Stored records:
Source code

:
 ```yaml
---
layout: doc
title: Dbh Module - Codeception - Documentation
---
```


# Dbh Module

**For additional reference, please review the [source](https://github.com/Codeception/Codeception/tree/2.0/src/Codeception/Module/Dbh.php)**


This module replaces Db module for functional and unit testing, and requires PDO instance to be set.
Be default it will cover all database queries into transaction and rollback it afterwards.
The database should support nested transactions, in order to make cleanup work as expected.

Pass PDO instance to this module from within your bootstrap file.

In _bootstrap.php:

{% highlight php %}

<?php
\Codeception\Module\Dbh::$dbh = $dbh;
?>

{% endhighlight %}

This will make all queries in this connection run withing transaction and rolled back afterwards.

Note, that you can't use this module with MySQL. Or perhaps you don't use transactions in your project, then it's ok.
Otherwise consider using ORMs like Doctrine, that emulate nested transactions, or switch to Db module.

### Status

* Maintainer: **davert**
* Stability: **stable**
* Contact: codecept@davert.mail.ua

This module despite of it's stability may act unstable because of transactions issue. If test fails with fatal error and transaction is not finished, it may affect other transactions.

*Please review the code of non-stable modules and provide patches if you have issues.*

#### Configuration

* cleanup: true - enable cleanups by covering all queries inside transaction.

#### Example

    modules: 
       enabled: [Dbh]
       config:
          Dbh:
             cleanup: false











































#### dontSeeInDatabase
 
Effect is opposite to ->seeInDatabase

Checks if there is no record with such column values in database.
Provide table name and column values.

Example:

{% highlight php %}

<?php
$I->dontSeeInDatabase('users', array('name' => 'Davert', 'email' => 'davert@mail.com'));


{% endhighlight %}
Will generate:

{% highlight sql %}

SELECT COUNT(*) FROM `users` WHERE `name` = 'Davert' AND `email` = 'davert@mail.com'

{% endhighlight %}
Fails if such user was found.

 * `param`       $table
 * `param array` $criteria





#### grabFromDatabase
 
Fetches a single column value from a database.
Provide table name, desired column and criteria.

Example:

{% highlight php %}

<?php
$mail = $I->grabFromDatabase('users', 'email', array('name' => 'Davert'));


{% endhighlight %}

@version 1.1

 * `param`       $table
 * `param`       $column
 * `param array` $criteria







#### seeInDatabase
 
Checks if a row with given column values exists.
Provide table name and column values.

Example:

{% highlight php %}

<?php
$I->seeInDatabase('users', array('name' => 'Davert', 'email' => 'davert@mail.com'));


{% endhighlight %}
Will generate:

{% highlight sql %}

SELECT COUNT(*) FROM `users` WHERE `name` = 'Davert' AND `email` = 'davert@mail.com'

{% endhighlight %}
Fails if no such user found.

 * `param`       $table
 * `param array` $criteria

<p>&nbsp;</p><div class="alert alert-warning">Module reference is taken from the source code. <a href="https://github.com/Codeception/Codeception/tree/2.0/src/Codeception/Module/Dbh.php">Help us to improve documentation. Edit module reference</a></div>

> [YOUR GOAL] Work out how many lines of the entries include the word "https", and respond with that number and nothing more.

> [REPLY TO THE EXERCISE] 2